◆ Your objective ◆
Using the string "contribution" as the key, pull each matching line out of the records below.

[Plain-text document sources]
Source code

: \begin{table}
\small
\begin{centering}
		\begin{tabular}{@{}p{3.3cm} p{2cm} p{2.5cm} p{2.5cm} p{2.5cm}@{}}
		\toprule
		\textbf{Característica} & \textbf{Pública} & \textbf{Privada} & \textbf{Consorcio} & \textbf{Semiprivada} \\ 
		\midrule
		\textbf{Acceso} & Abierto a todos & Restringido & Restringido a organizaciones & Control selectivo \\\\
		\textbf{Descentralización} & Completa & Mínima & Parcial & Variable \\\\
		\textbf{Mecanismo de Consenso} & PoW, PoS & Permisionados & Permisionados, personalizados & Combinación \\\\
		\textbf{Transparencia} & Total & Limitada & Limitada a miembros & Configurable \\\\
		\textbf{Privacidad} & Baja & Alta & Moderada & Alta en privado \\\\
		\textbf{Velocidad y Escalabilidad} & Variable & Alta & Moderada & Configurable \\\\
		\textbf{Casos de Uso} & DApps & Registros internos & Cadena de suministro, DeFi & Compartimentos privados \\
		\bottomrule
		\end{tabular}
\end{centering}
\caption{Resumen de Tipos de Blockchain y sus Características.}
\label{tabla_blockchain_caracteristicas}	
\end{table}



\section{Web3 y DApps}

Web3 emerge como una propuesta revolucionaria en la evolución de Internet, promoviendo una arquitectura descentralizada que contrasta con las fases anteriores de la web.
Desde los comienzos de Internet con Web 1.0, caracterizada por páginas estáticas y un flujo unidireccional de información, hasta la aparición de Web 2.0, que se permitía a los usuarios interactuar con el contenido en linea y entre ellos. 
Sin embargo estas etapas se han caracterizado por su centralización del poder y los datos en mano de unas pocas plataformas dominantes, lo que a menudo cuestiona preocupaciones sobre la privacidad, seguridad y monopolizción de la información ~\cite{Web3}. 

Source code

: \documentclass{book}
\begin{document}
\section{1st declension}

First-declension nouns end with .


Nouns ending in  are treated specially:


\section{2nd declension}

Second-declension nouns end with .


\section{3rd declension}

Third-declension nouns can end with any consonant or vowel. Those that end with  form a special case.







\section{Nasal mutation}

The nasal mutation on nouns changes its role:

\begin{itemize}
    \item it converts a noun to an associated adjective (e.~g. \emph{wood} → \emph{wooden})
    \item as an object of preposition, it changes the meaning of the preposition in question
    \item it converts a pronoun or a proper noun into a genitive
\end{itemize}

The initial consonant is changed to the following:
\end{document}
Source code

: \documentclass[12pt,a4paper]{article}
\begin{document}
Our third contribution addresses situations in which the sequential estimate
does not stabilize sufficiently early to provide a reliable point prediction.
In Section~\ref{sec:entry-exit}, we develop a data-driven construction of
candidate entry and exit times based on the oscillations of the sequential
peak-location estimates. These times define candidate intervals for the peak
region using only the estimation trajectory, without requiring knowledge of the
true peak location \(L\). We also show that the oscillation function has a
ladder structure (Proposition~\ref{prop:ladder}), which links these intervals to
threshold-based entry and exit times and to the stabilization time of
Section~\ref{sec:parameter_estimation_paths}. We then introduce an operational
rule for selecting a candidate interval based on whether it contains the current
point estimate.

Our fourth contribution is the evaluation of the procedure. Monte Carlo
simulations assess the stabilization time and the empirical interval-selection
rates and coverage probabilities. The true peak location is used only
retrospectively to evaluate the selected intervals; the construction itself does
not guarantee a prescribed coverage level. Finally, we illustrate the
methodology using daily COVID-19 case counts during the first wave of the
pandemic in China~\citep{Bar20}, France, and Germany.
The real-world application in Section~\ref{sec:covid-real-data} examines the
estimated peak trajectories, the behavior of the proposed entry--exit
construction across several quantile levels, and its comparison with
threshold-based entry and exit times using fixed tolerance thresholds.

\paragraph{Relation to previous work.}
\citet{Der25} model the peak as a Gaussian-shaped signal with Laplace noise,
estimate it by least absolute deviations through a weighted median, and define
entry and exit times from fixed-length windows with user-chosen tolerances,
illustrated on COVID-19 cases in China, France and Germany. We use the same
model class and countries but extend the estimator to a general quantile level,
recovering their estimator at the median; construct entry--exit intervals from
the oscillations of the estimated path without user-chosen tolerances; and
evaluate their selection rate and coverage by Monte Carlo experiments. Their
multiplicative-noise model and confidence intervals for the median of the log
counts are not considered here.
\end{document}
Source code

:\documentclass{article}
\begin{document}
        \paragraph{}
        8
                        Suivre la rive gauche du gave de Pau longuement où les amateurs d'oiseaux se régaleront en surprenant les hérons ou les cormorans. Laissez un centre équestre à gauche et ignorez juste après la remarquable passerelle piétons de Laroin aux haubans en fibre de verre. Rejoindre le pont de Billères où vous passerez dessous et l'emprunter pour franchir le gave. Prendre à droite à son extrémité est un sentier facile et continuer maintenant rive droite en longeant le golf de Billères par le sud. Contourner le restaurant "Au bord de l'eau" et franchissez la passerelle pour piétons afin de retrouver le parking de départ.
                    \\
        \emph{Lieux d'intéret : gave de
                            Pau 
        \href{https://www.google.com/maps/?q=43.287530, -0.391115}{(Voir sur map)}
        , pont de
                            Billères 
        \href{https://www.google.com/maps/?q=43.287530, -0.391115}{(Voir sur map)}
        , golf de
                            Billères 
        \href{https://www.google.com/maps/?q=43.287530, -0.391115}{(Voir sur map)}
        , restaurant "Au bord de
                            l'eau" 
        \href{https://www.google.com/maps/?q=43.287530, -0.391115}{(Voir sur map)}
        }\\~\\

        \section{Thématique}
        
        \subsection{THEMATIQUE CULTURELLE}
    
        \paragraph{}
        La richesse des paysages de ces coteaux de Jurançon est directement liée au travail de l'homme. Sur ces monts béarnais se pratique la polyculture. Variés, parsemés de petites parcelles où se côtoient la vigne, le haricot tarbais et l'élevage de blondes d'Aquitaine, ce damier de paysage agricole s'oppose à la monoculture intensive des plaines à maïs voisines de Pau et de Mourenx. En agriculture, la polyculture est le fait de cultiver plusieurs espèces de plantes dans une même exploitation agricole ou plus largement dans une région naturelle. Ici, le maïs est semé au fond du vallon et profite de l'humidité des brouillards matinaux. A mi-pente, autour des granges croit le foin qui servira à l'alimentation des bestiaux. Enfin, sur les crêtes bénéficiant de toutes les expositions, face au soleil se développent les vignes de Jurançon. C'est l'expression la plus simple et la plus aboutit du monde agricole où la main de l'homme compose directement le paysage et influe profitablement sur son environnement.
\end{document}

◆ Result of the exercise ◆
Our third contribution addresses situations in which the sequential estimate
Our fourth contribution is the evaluation of the procedure. Monte Carlo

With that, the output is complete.